As declarações que mais incomodaram foram sobre os fracassos anteriores.

"Verificamos que nos nossos últimos oito planos de negócios não temos cumprido nossa meta de produção, ainda que a cada plano tenhamos diminuído o petróleo a ser produzido", disse em apresentação para analistas.

"A refinaria Abreu e Lima é uma história a ser aprendida, lida pela companhia de tal forma que não seja repetida", afirmou.

Repetindo a dose em Nova York, já de maneira um pouco mais branda, Graça teve que ir a Brasília na volta da viagem, "apagar o incêndio" provocado pelas declarações.

Sentada em frente ao ministro de Minas e Energia, Edison Lobão (PMDB-MA), escutou a "recomendação" de visitar a governadora do Maranhão, Roseana Sarney, para garantir a refinaria no Estado do ministro.

Depois recebeu o governador do Ceará, Cid Gomes, para confirmar outra refinaria prometida por Lula, e o do Rio, Sérgio Cabral, que teve a certeza da conclusão do Comperj (Complexo Petroquímico do Rio de Janeiro).

A executiva se submeteu ainda a dividir espaço com o ex-presidente Gabrielli em uma entrevista na Bahia, após o batismo da plataforma P-59, com a presença de Dilma --que a teria aconselhado a fazer mea culpa.

Na entrevista, Graça disse que havia participado de todas as reuniões para discussão dos planos anteriores e também da aprovação do projeto da Abreu e Lima.

"Antes de ser presidente da Petrobras, fiquei quatro anos e meio como diretora. Diversas vezes discutimos e eu nunca fui voto contrário, então eu sou responsável também por tudo o que saiu torto, tudo o que deu errado."

PREJUÍZO RECORDE

A executiva parece ter caído nas graças do mercado de capitais, que aprovou seu estilo "faxineira".

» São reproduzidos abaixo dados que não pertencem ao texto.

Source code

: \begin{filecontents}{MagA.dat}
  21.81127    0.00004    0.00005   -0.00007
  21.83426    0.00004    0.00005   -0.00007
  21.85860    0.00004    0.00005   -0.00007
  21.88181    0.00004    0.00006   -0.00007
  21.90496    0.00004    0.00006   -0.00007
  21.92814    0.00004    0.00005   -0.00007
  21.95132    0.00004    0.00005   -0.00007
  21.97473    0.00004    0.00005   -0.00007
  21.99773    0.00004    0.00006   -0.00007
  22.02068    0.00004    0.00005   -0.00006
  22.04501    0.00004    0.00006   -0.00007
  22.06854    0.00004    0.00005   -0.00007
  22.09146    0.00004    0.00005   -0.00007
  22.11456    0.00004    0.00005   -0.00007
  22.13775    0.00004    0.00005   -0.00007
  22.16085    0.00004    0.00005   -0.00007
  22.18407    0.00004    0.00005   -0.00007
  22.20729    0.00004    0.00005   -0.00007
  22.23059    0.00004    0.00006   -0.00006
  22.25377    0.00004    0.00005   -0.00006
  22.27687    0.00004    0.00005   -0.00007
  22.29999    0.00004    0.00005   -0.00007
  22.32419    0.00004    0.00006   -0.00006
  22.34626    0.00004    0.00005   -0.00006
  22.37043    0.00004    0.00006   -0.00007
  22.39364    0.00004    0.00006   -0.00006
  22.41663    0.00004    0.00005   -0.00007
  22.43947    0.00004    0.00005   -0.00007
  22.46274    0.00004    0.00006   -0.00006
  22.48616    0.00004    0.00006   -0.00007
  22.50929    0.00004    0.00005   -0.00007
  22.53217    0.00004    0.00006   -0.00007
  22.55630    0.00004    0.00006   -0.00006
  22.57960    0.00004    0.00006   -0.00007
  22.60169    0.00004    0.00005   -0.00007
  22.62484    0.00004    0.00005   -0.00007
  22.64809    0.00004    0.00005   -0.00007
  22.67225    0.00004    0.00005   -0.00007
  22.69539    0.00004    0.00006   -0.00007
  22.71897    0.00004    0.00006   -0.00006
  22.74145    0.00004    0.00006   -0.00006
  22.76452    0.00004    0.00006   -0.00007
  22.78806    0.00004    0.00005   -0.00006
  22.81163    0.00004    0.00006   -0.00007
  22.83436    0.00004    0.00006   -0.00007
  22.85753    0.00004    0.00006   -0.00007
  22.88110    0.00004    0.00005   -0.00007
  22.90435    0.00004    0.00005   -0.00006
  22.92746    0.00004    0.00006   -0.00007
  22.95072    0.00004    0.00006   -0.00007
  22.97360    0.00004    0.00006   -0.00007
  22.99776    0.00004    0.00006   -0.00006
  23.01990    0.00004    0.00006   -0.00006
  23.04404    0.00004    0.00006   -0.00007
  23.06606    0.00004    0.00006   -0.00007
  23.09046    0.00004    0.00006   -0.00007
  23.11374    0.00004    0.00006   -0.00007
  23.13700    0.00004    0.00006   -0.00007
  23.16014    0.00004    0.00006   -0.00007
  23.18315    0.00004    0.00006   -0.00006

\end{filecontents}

Mesmo após registrar o primeiro prejuízo após 13 anos, de R$ 1,3 bilhão, as ações da Petrobras têm subido depois que Graça afirmou que continuará lutando pela paridade de preços dos derivados vendidos pela estatal com o mercado internacional.

Ao mesmo tempo a executiva tem se mostrado mais preocupada com a aparência.

Cortou os cabelos para dar mais volume e tem caprichado na roupa. "Ela está mais feminina, mais arrumadinha, tem usado mais broches, picotou o cabelo", observou uma pessoa próxima.

TERNINHOS

Como vai frequentemente a Brasília, tem comprado terninhos com saia, para cumprir o protocolo que a obriga a usar a mesma indumentária da presidente Dilma. Compra sempre o blazer, a calça e a saia combinando, mas com blusas bem coloridas.

Mas, quando é obrigada a se maquiar, demonstra impaciência. Não gosta e acha perda de tempo.

Chamada de "Dilminha", por sua semelhança de estilo com a presidente da República, Graça começou a gestão tentando aliviar o clima.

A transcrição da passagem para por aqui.